The decision on long-term climate finance did not elaborate a roadmap on how to developed countries can fulfill their commitment to jointly mobilize $100 billion a year in climate finance by 2020. However, the COP did request that developed countries use their biennial submissions on scaling up climate finance to “enhance the available quantitative and qualitative elements of a pathway.” WRI’s work with the OECD on estimating private finance mobilization through public interventions can be useful for these reporting requirements, and can help provide greater clarity on how the $100 billion goal will be met.

Much more progress on finance is required to secure a global agreement in Paris. While the basic elements of a draft negotiating text are in place, negotiators will need to work hard over the next year to decide on what the Paris Agreement will specify about sources, channels, allocation, and levels of climate finance in the post-2020 world. Negotiators will need to find a balance between what they desire and what is feasible. Collaboration and compromise will be essential to mobilize more climate finance and galvanize a shift of trillions of dollars from high-carbon to low-carbon economic growth.

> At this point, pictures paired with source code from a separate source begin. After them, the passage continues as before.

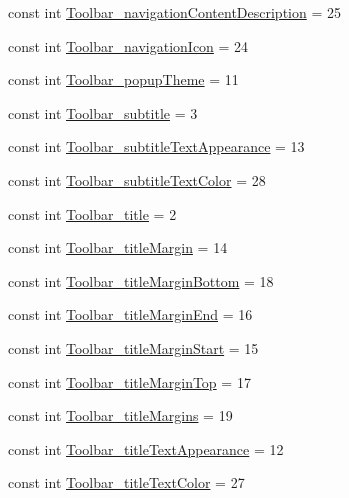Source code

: \begin{CompactItemize}
const int \hyperlink{class__2doo_1_1_droid_1_1_resource_1_1_styleable_39973d088e7557349ee84eaeb03c3013}{Toolbar\_\-navigationContentDescription} = 25
\item 
const int \hyperlink{class__2doo_1_1_droid_1_1_resource_1_1_styleable_8d96bf9141298f4c3ca6fbcc47a5d07e}{Toolbar\_\-navigationIcon} = 24
\item 
const int \hyperlink{class__2doo_1_1_droid_1_1_resource_1_1_styleable_a4ae0c2c3a7606fad7c8629fb6545ade}{Toolbar\_\-popupTheme} = 11
\item 
const int \hyperlink{class__2doo_1_1_droid_1_1_resource_1_1_styleable_8364fbf733334e933445db1a02f69c34}{Toolbar\_\-subtitle} = 3
\item 
const int \hyperlink{class__2doo_1_1_droid_1_1_resource_1_1_styleable_4d03245b08b37aa951d35a8764c4cb7f}{Toolbar\_\-subtitleTextAppearance} = 13
\item 
const int \hyperlink{class__2doo_1_1_droid_1_1_resource_1_1_styleable_0574fcbab26eb99af6b2fc6cf800b4d5}{Toolbar\_\-subtitleTextColor} = 28
\item 
const int \hyperlink{class__2doo_1_1_droid_1_1_resource_1_1_styleable_89a544d881af0a2bc745181cedc7b711}{Toolbar\_\-title} = 2
\item 
const int \hyperlink{class__2doo_1_1_droid_1_1_resource_1_1_styleable_a5fbd1c382553dcb297db1f1e12be105}{Toolbar\_\-titleMargin} = 14
\item 
const int \hyperlink{class__2doo_1_1_droid_1_1_resource_1_1_styleable_5822f4f15569c507add2ea63bee96dc2}{Toolbar\_\-titleMarginBottom} = 18
\item 
const int \hyperlink{class__2doo_1_1_droid_1_1_resource_1_1_styleable_374d96b99c3494c50142e9c6c8a1e0c0}{Toolbar\_\-titleMarginEnd} = 16
\item 
const int \hyperlink{class__2doo_1_1_droid_1_1_resource_1_1_styleable_0b0e53ed2a7bf663bd26062fe3e52449}{Toolbar\_\-titleMarginStart} = 15
\item 
const int \hyperlink{class__2doo_1_1_droid_1_1_resource_1_1_styleable_f7f58f000b945e70e6ea7c7103d5851f}{Toolbar\_\-titleMarginTop} = 17
\item 
const int \hyperlink{class__2doo_1_1_droid_1_1_resource_1_1_styleable_f915bfbb461a529521ee0874b874b38a}{Toolbar\_\-titleMargins} = 19
\item 
const int \hyperlink{class__2doo_1_1_droid_1_1_resource_1_1_styleable_51b384061de37224fe4467ff6022f34a}{Toolbar\_\-titleTextAppearance} = 12
\item 
const int \hyperlink{class__2doo_1_1_droid_1_1_resource_1_1_styleable_675b0168f26b3eb3afab02d17dcc40f2}{Toolbar\_\-titleTextColor} = 27

\end{CompactItemize}
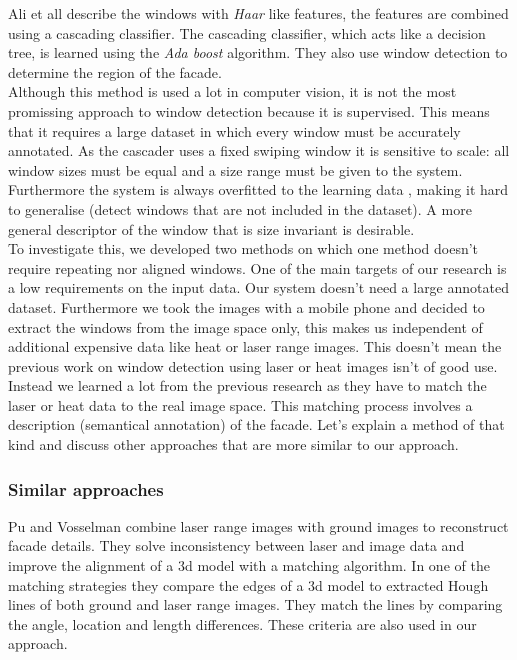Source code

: Ali et all \cite{Ali_facades} describe the windows with \emph{Haar} like
features, the features are combined using a cascading classifier. The cascading
classifier, which acts like a decision tree, is learned using the \emph{Ada
boost} algorithm.  They also use window detection to determine the region of
the facade.\\

Although this method is used a lot in computer vision, it is not the most
promissing approach to window detection because it is supervised.  This means
that it requires a large dataset in which every window must be accurately
annotated.  As the cascader uses a fixed swiping window it is sensitive to
scale: all window sizes must be equal and a size range must be given to the system.
Furthermore the system is always overfitted to the learning data
, making it hard to generalise (detect windows that are
not included in the dataset).  A more general descriptor of the window that is
size invariant is desirable.\\


To investigate this, we developed two methods on which one method doesn't
require repeating nor aligned windows.  One of the main targets of our research
is a low requirements on the input data.  Our system doesn't need 
a large annotated dataset. Furthermore we took the images with a mobile phone
and decided to extract the windows from the image space only, this makes us
independent of additional expensive data like heat or laser range images.
This doesn't mean the previous work on window detection using laser or heat
images isn't of good use.  Instead we learned a lot from the previous research
as they have to match the laser or heat data to the real image space.  This
matching process involves a description (semantical annotation) of the facade.
Let's explain a method of that kind and discuss other approaches that are more
similar to our approach.\\

\subsubsection{Similar approaches}
Pu and Vosselman \cite{Pu_refiningbuilding} combine laser range images with
ground images to reconstruct facade details.  They solve inconsistency between
laser and image data and improve the alignment of a 3d model with a matching
algorithm.  In one of the matching strategies they compare the edges of a 3d
model to extracted Hough lines of both ground and laser range images.  They
match the lines by comparing the angle, location and length differences. These
criteria are also used in our approach.\\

4. Adaptation to Climate Impacts

The Lima conference arguably saw more serious attention to adaptation than any previous conference of the parties to the UNFCCC. Developing countries pushed for adaptation to get equal billing with mitigation in the Paris agreement, raising its profile to new heights. The strong interest in adaptation in Lima—where adaptation negotiating sessions were standing-room-only—is undoubtedly connected with the urgent need to respond to severe climate impacts countries are already facing, from record-breaking floods and scorching heat waves to a steady increase in sea level rise.

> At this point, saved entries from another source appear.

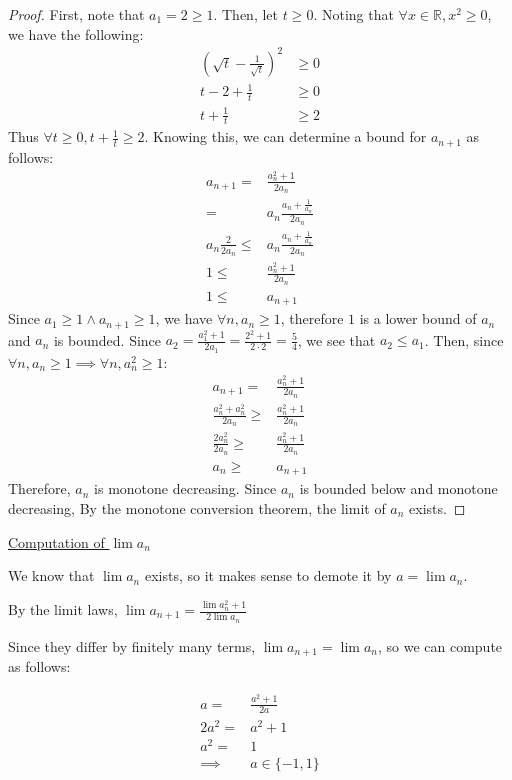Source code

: \documentclass{article}
\newcommand{\reals}{\ensuremath{\mathbb{R}}}
\begin{document}
\begin{proof}
	First, note that $a_1 = 2 \geq 1$.
	Then, let $t \geq 0$. Noting that $\forall x \in \reals, x^2 \geq 0$, we have the following:
	\begin{align}
		(\sqrt{t} - \frac{1}{\sqrt{t}})^2 & \geq 0 \\
		t - 2 + \frac{1}{t} & \geq 0 \\
		t + \frac{1}{t} & \geq 2
	\end{align}
	Thus $\forall t \geq 0, t + \frac{1}{t} \geq 2$.
	Knowing this, we can determine a bound for $a_{n+1}$ as follows:
	\begin{align}
		a_{n+1} = & \frac{a_n^2 + 1}{2a_n} \\
		= & a_n \frac{a_n + \frac{1}{a_n}}{2a_n} \\
		a_n\frac{2}{2a_n} \le & a_n \frac{a_n + \frac{1}{a_n}}{2a_n} \\
		1 \le & \frac{a_n^2 + 1}{2a_n} \\
		1 \le & a_{n+1}
	\end{align}
	Since $a_1 \geq 1 \land a_{n+1} \geq 1$,
	we have $\forall n, a_n \geq 1$,
	therefore $1$ is a lower bound of $a_n$
	and $a_n$ is bounded.
	Since $a_2 = \frac{a_1^2 + 1}{2a_1} = \frac{2^2 + 1}{2 \cdot 2} = \frac{5}{4}$,
	we see that $a_2 \le a_1$.
	Then, since $\forall n, a_n \geq 1 \implies \forall n, a_n^2 \geq 1$:
	\begin{align}
		a_{n+1} = & \frac{a_n^2 + 1}{2a_n} \\
		\frac{a_n^2 + a_n^2}{2a_n} \geq & \frac{a_n^2+1}{2a_n} \\
		\frac{2a_n^2}{2a_n} \geq & \frac{a_n^2+1}{2a_n} \\
		a_n \geq & a_{n+1}
	\end{align}
	Therefore, $a_n$ is monotone decreasing.
	Since $a_n$ is bounded below and monotone decreasing,
	By the monotone conversion theorem,
	the limit of $a_n$ exists.
\end{proof}

\underline{Computation of $\lim a_n$}

We know that $\lim a_n$ exists, so it makes sense to demote it by $a = \lim a_n$.

By the limit laws, $\lim a_{n+1} = \frac{\lim a_n^2 + 1}{2\lim{a_n}}$

Since they differ by finitely many terms, $\lim a_{n+1} = \lim a_n$,
so we can compute as follows:

\begin{align}
	a = & \frac{a^2 + 1}{2a} \\
	2a^2 = & a^2 + 1 \\
	a^2 = & 1 \\
	\implies & a \in \{ -1, 1\}
\end{align}
\end{document}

A hard-fought decision in Lima was whether to include adaptation and mitigation in countries’ national contributions. Some developed countries wanted to limit national contributions to mitigation only, but developing countries argued that their efforts to build resilience to climate impacts should be recognized. In the end, countries decided that adaptation can be included but offered limited guidance on what information should be provided on adaptation efforts. How these contributions might be assessed remains unclear.

However, negotiators did achieve clarity in two areas: They agreed to improve the process of how national adaptation planning is reported and they affirmed a work plan to focus on the issue of loss and damage—how to address the consequences of climate change that cannot be fully addressed through adaptation (i.e. the submergence of islands in sea water, the loss of crop varieties in a region, etc.). Over the next two years, countries will map out loss and damage activities and needs, develop analytic tools and share best practices.

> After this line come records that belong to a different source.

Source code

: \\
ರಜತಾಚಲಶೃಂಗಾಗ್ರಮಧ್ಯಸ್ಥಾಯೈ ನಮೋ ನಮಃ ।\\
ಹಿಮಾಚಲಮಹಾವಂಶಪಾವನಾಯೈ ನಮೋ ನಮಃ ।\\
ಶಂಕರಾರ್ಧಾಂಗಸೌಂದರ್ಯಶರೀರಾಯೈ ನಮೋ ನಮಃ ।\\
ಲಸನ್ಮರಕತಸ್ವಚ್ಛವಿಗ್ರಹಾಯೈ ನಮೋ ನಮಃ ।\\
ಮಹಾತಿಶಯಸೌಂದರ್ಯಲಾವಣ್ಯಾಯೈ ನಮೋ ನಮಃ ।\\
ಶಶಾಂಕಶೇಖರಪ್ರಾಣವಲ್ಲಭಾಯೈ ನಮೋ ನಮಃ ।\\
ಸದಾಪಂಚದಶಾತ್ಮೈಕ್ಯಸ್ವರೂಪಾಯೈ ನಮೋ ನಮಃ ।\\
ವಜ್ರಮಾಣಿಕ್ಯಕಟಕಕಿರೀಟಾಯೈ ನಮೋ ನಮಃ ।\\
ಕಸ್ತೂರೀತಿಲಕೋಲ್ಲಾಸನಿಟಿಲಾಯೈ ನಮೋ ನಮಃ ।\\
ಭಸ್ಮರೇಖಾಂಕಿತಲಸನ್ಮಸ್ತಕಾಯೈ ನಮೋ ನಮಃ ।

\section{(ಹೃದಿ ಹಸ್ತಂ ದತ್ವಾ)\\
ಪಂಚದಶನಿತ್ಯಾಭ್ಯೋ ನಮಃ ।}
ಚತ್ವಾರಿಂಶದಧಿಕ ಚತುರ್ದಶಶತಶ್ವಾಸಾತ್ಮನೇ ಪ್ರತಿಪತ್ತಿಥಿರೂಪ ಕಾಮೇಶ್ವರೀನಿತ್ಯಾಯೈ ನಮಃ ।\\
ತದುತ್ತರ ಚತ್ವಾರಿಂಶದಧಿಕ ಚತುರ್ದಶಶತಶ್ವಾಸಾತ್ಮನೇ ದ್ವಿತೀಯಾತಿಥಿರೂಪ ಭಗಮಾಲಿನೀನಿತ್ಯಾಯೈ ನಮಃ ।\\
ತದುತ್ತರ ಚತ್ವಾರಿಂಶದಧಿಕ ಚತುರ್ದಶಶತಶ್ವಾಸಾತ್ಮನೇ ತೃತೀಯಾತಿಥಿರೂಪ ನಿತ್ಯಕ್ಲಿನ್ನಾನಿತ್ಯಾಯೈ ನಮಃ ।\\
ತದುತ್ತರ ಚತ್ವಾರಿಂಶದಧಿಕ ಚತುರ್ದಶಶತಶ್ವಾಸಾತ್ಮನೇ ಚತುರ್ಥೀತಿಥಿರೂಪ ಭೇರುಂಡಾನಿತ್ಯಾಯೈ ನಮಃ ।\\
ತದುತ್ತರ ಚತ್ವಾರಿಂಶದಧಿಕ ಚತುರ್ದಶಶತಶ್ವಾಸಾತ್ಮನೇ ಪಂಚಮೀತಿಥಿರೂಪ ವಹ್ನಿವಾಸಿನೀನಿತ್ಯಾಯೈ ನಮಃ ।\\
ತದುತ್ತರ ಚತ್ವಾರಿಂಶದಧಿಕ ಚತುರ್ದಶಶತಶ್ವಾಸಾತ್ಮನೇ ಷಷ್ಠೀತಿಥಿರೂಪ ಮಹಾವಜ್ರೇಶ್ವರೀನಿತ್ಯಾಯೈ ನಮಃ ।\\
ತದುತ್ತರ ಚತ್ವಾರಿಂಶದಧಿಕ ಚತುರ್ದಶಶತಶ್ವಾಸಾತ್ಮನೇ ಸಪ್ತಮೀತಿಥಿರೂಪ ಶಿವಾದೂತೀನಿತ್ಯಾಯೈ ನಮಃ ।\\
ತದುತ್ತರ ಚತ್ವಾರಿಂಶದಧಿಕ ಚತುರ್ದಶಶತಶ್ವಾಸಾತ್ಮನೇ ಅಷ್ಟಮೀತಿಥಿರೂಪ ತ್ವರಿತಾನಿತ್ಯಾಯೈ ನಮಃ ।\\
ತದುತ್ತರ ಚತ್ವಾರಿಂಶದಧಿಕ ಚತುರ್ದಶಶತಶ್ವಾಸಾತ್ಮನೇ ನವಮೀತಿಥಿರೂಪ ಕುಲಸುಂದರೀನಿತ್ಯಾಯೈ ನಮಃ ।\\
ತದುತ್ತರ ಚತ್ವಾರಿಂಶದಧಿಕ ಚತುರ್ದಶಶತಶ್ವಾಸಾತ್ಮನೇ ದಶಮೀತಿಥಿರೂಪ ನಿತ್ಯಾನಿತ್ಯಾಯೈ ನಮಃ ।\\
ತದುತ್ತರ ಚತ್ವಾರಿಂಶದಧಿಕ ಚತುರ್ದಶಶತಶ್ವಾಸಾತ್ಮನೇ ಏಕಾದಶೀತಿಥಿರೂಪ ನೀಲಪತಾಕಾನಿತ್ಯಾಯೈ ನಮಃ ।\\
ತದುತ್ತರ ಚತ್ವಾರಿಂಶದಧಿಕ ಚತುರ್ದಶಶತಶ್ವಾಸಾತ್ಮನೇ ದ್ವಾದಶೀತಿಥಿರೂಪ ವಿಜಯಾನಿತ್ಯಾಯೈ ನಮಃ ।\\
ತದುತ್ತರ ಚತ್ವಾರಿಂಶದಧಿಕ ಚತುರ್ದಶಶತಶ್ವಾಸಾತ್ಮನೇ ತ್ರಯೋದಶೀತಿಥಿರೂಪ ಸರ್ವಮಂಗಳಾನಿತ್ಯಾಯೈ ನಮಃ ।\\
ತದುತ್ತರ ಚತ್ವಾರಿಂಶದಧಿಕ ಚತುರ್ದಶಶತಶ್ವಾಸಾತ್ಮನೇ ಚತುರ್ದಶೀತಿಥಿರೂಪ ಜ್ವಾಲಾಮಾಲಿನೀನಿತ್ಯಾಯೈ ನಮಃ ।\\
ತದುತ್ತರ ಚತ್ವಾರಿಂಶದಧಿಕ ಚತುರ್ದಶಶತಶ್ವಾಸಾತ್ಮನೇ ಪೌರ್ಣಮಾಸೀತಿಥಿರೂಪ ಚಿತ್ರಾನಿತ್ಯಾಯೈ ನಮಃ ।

Between now and the Paris meeting, negotiators will aim to accelerate efforts on adaptation and loss and damage by determining how to:

  • unpack a global adaptation goal in the Paris agreement;

  • structure a continuous improvement cycle for adaptation that builds on national adaptation planning and contributions;

  • secure the foundations to address the loss and damages that occur when adaptation and mitigation fail to prevent climate change impacts;

  • ensure that developing countries have enough resources to build resilience to climate impacts.

Loss and damage is a fundamental issue for many delegations, and in a final intervention, Tuvalu made a particular case for it to be included directly in the Agreement in Paris.

5. Pre-2020 Ambition

Beyond the issue of the post-2020 agreement, in Lima there was a big focus on what additional actions countries could take now to seize opportunities to cut emissions further and faster. An entire track of negotiations was dedicated to advancing this important issue.

Over the last year, a series of technical expert meetings brought to light promising ways countries can shift to low-carbon economies. In Lima, the UNFCCC established a process to use what they learned to spur more ambitious short-term climate action.

Countries decided to continue to share their experiences to curb emissions, identify the best policy options to achieve the highest mitigation potential and continue technical expert meetings about action through 2020. The Lima Climate Action High Level Meeting highlighted the actions of the private sector, pension funds, cities and indigenous peoples and started the tradition of having a high level forum every year. With this new forum, on-the-ground progress will fuel the climate talks for years to come.

6. Forests and Restoration

Last year, REDD+ made so much progress—on financing, transparency and safeguards, and monitoring and verification—that there wasn’t much left to do at this climate meeting. One of the few REDD+ topics discussed in Lima was further clarifying safeguards. Countries ultimately decided not to elaborate more on this point. While some countries found this disappointing, others interpreted this to mean that countries can decide for themselves how to report on safeguards.

In addition, Brazil, followed by Indonesia, Colombia, Guyana, Malaysia and Mexico, took the next step of submitting their reference levels to benchmark their emissions from deforestation, paving the way to start receiving performance-based payments for forest conservation and restoration.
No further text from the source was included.